* _PROBLEM TO WORK ON_: For the listing that follows, give again exactly the lines from the one with "Install These Dependencies" to the one with "https://www.facebook.com/motiondesignstudio/", including both.

*** RAW DATA ***

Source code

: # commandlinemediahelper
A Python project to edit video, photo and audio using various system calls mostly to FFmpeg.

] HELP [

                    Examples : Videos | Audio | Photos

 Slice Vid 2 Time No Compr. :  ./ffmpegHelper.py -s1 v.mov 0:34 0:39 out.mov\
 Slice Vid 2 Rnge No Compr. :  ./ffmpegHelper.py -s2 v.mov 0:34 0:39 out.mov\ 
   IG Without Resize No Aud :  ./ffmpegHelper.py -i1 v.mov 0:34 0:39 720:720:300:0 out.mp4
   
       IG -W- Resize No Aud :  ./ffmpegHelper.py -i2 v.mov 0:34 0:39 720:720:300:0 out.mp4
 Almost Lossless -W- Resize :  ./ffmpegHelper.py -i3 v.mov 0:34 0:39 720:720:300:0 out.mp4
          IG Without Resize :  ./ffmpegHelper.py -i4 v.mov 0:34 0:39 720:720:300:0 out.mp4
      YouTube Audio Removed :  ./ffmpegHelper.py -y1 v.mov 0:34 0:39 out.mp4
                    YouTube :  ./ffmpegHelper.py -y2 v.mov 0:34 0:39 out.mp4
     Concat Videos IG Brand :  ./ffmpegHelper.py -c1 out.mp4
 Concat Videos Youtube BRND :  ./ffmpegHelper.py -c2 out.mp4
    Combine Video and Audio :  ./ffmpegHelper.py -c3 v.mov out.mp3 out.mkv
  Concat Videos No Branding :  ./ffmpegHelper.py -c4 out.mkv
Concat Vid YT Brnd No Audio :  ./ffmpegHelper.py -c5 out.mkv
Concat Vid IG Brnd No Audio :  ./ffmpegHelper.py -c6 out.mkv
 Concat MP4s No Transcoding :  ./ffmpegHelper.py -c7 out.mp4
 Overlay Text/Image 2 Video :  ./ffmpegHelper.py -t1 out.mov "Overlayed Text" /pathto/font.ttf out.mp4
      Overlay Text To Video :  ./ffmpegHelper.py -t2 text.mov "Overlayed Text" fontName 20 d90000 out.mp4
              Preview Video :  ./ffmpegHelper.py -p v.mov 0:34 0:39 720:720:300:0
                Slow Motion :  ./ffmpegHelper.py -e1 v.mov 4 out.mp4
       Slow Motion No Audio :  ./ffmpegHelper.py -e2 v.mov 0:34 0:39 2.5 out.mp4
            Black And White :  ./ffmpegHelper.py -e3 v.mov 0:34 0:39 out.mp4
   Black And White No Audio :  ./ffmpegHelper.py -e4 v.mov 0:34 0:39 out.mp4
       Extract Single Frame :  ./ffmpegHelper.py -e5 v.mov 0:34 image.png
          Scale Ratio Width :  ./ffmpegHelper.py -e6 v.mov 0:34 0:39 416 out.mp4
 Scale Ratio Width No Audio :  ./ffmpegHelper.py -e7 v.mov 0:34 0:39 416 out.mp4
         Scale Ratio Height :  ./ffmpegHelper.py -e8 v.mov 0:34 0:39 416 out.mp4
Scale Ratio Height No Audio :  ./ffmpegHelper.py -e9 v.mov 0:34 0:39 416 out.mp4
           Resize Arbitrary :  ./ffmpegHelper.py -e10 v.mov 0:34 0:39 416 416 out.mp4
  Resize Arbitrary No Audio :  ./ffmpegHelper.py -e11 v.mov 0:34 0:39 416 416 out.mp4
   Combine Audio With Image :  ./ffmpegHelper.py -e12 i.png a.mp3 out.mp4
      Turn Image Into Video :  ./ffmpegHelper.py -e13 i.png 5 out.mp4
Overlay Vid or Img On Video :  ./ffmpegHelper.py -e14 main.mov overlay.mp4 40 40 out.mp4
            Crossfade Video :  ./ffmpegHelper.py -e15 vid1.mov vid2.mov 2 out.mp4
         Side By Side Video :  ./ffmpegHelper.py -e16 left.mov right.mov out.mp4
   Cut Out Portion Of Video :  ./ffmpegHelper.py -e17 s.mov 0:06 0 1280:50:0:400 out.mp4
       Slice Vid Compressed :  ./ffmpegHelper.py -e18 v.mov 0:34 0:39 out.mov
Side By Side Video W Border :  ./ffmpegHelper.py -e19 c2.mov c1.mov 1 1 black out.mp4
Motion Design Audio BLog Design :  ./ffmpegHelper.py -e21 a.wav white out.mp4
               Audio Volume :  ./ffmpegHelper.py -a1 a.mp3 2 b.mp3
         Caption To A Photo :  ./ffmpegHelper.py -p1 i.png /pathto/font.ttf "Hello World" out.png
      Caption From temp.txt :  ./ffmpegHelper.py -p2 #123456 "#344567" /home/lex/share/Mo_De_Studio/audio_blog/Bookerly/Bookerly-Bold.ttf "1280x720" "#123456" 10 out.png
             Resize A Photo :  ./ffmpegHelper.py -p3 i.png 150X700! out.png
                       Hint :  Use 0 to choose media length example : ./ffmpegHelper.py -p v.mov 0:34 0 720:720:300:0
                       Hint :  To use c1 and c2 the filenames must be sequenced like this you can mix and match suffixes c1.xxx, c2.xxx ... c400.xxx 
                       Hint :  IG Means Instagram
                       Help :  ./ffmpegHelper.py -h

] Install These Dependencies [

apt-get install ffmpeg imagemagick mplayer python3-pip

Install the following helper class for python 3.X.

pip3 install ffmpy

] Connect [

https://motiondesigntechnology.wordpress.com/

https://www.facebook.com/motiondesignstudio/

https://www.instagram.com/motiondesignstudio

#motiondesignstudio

***

* _OUTPUT FOR THIS TASK_:
] Install These Dependencies [

apt-get install ffmpeg imagemagick mplayer python3-pip

Install the following helper class for python 3.X.

pip3 install ffmpy

] Connect [

https://motiondesigntechnology.wordpress.com/

https://www.facebook.com/motiondesignstudio/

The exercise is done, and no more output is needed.